Saved data entries
+++
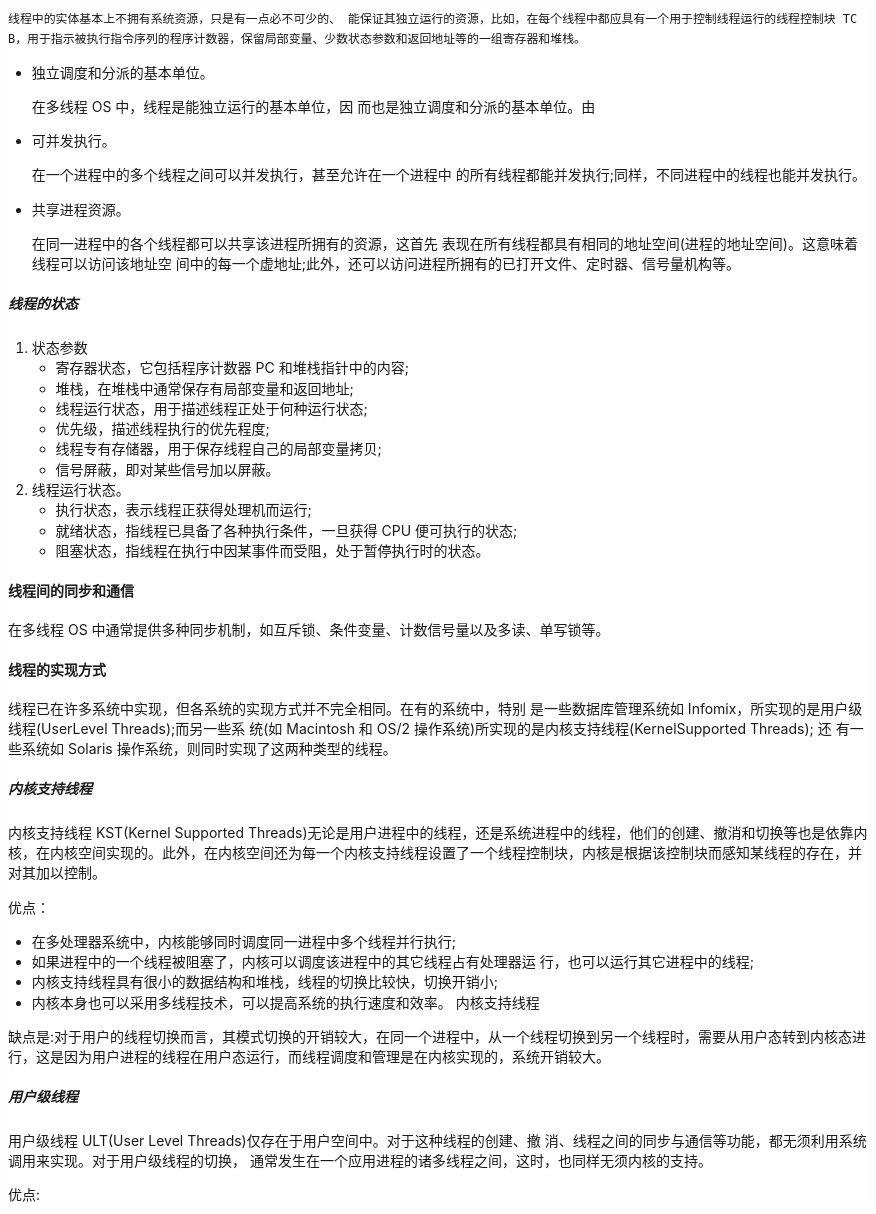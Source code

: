 	线程中的实体基本上不拥有系统资源，只是有一点必不可少的、 能保证其独立运行的资源，比如，在每个线程中都应具有一个用于控制线程运行的线程控制块 TCB，用于指示被执行指令序列的程序计数器，保留局部变量、少数状态参数和返回地址等的一组寄存器和堆栈。
- 独立调度和分派的基本单位。

	在多线程 OS 中，线程是能独立运行的基本单位，因 而也是独立调度和分派的基本单位。由
	
- 可并发执行。

	在一个进程中的多个线程之间可以并发执行，甚至允许在一个进程中 的所有线程都能并发执行;同样，不同进程中的线程也能并发执行。
	
- 共享进程资源。

	在同一进程中的各个线程都可以共享该进程所拥有的资源，这首先 表现在所有线程都具有相同的地址空间(进程的地址空间)。这意味着线程可以访问该地址空 间中的每一个虚地址;此外，还可以访问进程所拥有的已打开文件、定时器、信号量机构等。

##### 线程的状态
1. 状态参数
	- 寄存器状态，它包括程序计数器 PC 和堆栈指针中的内容; 
	- 堆栈，在堆栈中通常保存有局部变量和返回地址;
	- 线程运行状态，用于描述线程正处于何种运行状态;
	- 优先级，描述线程执行的优先程度;
	- 线程专有存储器，用于保存线程自己的局部变量拷贝;
	- 信号屏蔽，即对某些信号加以屏蔽。 
2. 线程运行状态。
	- 执行状态，表示线程正获得处理机而运行; 
	- 就绪状态，指线程已具备了各种执行条件，一旦获得 CPU 便可执行的状态;
	- 阻塞状态，指线程在执行中因某事件而受阻，处于暂停执行时的状态。

#### 线程间的同步和通信
在多线程 OS 中通常提供多种同步机制，如互斥锁、条件变量、计数信号量以及多读、单写锁等。

#### 线程的实现方式
线程已在许多系统中实现，但各系统的实现方式并不完全相同。在有的系统中，特别 是一些数据库管理系统如 Infomix，所实现的是用户级线程(UserLevel Threads);而另一些系 统(如 Macintosh 和 OS/2 操作系统)所实现的是内核支持线程(KernelSupported Threads); 还 有一些系统如 Solaris 操作系统，则同时实现了这两种类型的线程。

##### 内核支持线程
内核支持线程 KST(Kernel Supported Threads)无论是用户进程中的线程，还是系统进程中的线程，他们的创建、撤消和切换等也是依靠内核，在内核空间实现的。此外，在内核空间还为每一个内核支持线程设置了一个线程控制块，内核是根据该控制块而感知某线程的存在，并对其加以控制。

优点： 

- 在多处理器系统中，内核能够同时调度同一进程中多个线程并行执行;
- 如果进程中的一个线程被阻塞了，内核可以调度该进程中的其它线程占有处理器运
行，也可以运行其它进程中的线程;
- 内核支持线程具有很小的数据结构和堆栈，线程的切换比较快，切换开销小;
- 内核本身也可以采用多线程技术，可以提高系统的执行速度和效率。 内核支持线程

缺点是:对于用户的线程切换而言，其模式切换的开销较大，在同一个进程中，从一个线程切换到另一个线程时，需要从用户态转到内核态进行，这是因为用户进程的线程在用户态运行，而线程调度和管理是在内核实现的，系统开销较大。

##### 用户级线程
用户级线程 ULT(User Level Threads)仅存在于用户空间中。对于这种线程的创建、撤 消、线程之间的同步与通信等功能，都无须利用系统调用来实现。对于用户级线程的切换， 通常发生在一个应用进程的诸多线程之间，这时，也同样无须内核的支持。

优点:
+++
WHAT IS BEING ASKED: Give every record again without changing a word. Exclude the pictures.

REPLY:
Source code

: 	线程中的实体基本上不拥有系统资源，只是有一点必不可少的、 能保证其独立运行的资源，比如，在每个线程中都应具有一个用于控制线程运行的线程控制块 TCB，用于指示被执行指令序列的程序计数器，保留局部变量、少数状态参数和返回地址等的一组寄存器和堆栈。
- 独立调度和分派的基本单位。

	在多线程 OS 中，线程是能独立运行的基本单位，因 而也是独立调度和分派的基本单位。由
	
- 可并发执行。

	在一个进程中的多个线程之间可以并发执行，甚至允许在一个进程中 的所有线程都能并发执行;同样，不同进程中的线程也能并发执行。
	
- 共享进程资源。

	在同一进程中的各个线程都可以共享该进程所拥有的资源，这首先 表现在所有线程都具有相同的地址空间(进程的地址空间)。这意味着线程可以访问该地址空 间中的每一个虚地址;此外，还可以访问进程所拥有的已打开文件、定时器、信号量机构等。

##### 线程的状态
1. 状态参数
	- 寄存器状态，它包括程序计数器 PC 和堆栈指针中的内容; 
	- 堆栈，在堆栈中通常保存有局部变量和返回地址;
	- 线程运行状态，用于描述线程正处于何种运行状态;
	- 优先级，描述线程执行的优先程度;
	- 线程专有存储器，用于保存线程自己的局部变量拷贝;
	- 信号屏蔽，即对某些信号加以屏蔽。 
2. 线程运行状态。
	- 执行状态，表示线程正获得处理机而运行; 
	- 就绪状态，指线程已具备了各种执行条件，一旦获得 CPU 便可执行的状态;
	- 阻塞状态，指线程在执行中因某事件而受阻，处于暂停执行时的状态。

#### 线程间的同步和通信
在多线程 OS 中通常提供多种同步机制，如互斥锁、条件变量、计数信号量以及多读、单写锁等。

#### 线程的实现方式
线程已在许多系统中实现，但各系统的实现方式并不完全相同。在有的系统中，特别 是一些数据库管理系统如 Infomix，所实现的是用户级线程(UserLevel Threads);而另一些系 统(如 Macintosh 和 OS/2 操作系统)所实现的是内核支持线程(KernelSupported Threads); 还 有一些系统如 Solaris 操作系统，则同时实现了这两种类型的线程。

##### 内核支持线程
内核支持线程 KST(Kernel Supported Threads)无论是用户进程中的线程，还是系统进程中的线程，他们的创建、撤消和切换等也是依靠内核，在内核空间实现的。此外，在内核空间还为每一个内核支持线程设置了一个线程控制块，内核是根据该控制块而感知某线程的存在，并对其加以控制。

优点： 

- 在多处理器系统中，内核能够同时调度同一进程中多个线程并行执行;
- 如果进程中的一个线程被阻塞了，内核可以调度该进程中的其它线程占有处理器运
行，也可以运行其它进程中的线程;
- 内核支持线程具有很小的数据结构和堆栈，线程的切换比较快，切换开销小;
- 内核本身也可以采用多线程技术，可以提高系统的执行速度和效率。 内核支持线程

缺点是:对于用户的线程切换而言，其模式切换的开销较大，在同一个进程中，从一个线程切换到另一个线程时，需要从用户态转到内核态进行，这是因为用户进程的线程在用户态运行，而线程调度和管理是在内核实现的，系统开销较大。

##### 用户级线程
用户级线程 ULT(User Level Threads)仅存在于用户空间中。对于这种线程的创建、撤 消、线程之间的同步与通信等功能，都无须利用系统调用来实现。对于用户级线程的切换， 通常发生在一个应用进程的诸多线程之间，这时，也同样无须内核的支持。

优点:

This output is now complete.